'I could make it possible,' she said jerkily, and her voice died away in a sickening little laugh.
For some moments there was a horrible silence, and then Theo Trist spoke in a strange, thick voice, quite unlike his own.
'Alice,' he said, 'do you ever think of Brenda? Do you ever think of anyone but yourself?'
The words came as a cold and chilling surprise to Mrs. Huston, and she began slowly to realize that she had met with something which was entirely new to her. She had come in contact with a man upon whom the effect of her beauty was of no account.

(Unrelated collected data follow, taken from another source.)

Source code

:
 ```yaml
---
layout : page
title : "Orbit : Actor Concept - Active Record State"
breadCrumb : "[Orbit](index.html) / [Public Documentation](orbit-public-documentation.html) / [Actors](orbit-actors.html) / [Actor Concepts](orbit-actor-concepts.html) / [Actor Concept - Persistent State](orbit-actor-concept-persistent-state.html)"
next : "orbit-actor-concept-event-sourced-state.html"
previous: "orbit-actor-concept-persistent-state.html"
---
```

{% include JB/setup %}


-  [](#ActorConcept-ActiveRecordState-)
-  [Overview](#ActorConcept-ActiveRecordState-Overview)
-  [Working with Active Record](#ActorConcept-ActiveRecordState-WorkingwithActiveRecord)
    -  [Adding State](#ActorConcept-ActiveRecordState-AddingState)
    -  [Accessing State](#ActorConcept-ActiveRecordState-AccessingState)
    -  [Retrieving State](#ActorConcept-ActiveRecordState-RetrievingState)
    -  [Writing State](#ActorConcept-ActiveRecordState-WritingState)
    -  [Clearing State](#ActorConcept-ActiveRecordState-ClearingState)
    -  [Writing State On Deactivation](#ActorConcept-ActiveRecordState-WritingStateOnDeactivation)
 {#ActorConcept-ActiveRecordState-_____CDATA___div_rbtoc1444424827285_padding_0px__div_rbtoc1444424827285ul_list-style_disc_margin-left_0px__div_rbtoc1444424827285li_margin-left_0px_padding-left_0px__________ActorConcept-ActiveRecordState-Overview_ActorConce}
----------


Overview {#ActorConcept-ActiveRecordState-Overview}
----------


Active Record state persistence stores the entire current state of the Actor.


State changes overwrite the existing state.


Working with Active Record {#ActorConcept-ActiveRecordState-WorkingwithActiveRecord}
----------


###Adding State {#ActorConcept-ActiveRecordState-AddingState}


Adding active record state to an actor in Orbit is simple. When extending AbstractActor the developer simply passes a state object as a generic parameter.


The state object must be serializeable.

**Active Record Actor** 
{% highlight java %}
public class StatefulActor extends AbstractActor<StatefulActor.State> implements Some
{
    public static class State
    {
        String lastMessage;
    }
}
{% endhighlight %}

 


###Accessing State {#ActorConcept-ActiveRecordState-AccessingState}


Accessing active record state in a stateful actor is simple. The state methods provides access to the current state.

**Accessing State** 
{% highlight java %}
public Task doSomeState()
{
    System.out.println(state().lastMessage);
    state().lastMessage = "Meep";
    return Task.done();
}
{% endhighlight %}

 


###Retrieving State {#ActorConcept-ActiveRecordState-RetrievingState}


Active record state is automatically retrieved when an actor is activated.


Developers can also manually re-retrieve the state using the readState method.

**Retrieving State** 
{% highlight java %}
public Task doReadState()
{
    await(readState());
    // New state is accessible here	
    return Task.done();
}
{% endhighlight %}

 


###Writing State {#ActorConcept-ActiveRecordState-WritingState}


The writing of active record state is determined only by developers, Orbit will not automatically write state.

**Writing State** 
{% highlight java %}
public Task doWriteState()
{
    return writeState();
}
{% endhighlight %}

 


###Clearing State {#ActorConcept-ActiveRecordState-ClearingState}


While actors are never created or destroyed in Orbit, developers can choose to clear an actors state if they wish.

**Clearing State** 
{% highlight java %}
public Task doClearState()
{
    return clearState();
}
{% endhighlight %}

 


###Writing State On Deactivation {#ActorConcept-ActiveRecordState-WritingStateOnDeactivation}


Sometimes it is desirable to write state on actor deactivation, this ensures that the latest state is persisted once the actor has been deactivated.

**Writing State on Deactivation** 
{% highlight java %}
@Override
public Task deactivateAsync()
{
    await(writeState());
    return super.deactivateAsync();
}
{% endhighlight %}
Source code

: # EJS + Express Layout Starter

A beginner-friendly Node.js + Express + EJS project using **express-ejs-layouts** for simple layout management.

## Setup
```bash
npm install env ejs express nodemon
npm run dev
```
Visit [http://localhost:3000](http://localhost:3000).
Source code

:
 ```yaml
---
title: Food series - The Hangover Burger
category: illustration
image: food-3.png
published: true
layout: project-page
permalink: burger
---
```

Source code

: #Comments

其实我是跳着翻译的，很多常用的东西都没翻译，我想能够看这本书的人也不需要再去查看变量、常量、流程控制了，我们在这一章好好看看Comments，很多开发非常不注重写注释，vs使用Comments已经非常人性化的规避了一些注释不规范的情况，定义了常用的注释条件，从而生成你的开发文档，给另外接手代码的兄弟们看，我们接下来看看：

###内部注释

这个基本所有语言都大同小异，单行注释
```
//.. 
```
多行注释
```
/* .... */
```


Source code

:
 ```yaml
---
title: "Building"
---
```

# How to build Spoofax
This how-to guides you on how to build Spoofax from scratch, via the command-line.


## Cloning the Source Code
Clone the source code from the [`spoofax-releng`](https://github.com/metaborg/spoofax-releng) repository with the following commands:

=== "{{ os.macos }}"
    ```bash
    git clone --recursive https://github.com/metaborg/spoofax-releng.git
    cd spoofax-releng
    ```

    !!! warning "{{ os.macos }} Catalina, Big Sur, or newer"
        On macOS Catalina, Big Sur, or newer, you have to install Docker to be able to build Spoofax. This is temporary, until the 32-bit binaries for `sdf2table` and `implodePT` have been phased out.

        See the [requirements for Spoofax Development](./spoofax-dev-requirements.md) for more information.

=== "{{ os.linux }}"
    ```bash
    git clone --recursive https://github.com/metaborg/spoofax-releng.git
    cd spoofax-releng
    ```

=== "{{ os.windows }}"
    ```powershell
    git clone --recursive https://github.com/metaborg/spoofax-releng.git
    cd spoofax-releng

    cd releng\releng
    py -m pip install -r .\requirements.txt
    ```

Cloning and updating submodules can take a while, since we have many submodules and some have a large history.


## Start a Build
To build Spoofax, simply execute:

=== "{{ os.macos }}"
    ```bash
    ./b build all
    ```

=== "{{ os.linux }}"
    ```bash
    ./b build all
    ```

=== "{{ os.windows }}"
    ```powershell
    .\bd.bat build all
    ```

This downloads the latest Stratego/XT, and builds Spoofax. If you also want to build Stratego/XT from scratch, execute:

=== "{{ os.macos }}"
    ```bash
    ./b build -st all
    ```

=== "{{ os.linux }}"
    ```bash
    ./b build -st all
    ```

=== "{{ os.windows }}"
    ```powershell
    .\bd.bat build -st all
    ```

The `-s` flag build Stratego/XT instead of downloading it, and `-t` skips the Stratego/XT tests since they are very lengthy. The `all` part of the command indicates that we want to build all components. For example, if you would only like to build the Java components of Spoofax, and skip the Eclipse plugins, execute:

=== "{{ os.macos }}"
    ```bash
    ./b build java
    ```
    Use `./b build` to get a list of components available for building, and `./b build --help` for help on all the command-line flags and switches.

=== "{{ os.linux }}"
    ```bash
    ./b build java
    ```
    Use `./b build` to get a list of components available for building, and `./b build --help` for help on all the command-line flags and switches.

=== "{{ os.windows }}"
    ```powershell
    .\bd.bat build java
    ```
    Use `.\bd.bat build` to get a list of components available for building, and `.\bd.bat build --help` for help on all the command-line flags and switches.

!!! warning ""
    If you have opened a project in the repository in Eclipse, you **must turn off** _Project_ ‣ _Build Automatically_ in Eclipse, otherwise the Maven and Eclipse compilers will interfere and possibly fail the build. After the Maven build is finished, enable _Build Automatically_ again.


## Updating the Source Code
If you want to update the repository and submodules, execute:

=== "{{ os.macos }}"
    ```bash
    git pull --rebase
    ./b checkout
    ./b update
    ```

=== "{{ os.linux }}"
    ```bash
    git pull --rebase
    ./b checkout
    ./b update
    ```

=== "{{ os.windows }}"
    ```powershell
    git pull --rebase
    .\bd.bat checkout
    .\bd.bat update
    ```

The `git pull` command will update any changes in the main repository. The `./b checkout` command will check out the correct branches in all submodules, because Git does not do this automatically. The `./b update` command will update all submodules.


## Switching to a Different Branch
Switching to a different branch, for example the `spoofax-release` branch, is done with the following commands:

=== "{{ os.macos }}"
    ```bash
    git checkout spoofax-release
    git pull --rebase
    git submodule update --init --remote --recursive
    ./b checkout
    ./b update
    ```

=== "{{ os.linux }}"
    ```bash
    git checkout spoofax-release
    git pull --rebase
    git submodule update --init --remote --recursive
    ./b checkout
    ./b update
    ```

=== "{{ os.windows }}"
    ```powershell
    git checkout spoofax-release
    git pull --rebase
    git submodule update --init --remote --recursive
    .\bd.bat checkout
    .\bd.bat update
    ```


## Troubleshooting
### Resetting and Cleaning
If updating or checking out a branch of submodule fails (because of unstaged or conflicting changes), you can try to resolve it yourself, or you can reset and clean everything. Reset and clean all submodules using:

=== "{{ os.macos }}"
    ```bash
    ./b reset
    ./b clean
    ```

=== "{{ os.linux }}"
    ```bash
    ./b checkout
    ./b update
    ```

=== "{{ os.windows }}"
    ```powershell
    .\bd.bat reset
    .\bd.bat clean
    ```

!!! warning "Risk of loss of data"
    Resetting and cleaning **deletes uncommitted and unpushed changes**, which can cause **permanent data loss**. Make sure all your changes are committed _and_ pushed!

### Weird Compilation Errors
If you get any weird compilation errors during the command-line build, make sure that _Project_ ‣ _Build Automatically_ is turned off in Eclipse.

Her powers of fascination seemed suddenly to have left her, and across her mind there flashed a gleam of that unpleasant light by the aid of which we are at times enabled to see ourselves as others see us. It was only natural and womanlike that she should resent the shedding of this light, and visit her resentment, not upon the disclosure made by it, but on the illuminator of the unpleasant scene.
'Oh,' she muttered angrily, 'you are all against me! No one cares for me; no one makes allowances.'
Trist smiled in a slow, strong way which was infinitely pathetic.
'No,' he said, 'no one makes allowances; you must never expect that.'
Then Mrs. Huston's tears began to flow again, and the self-contained man opposite to her sat with white bloodless lips and contracted eyes staring into the blackness of the night.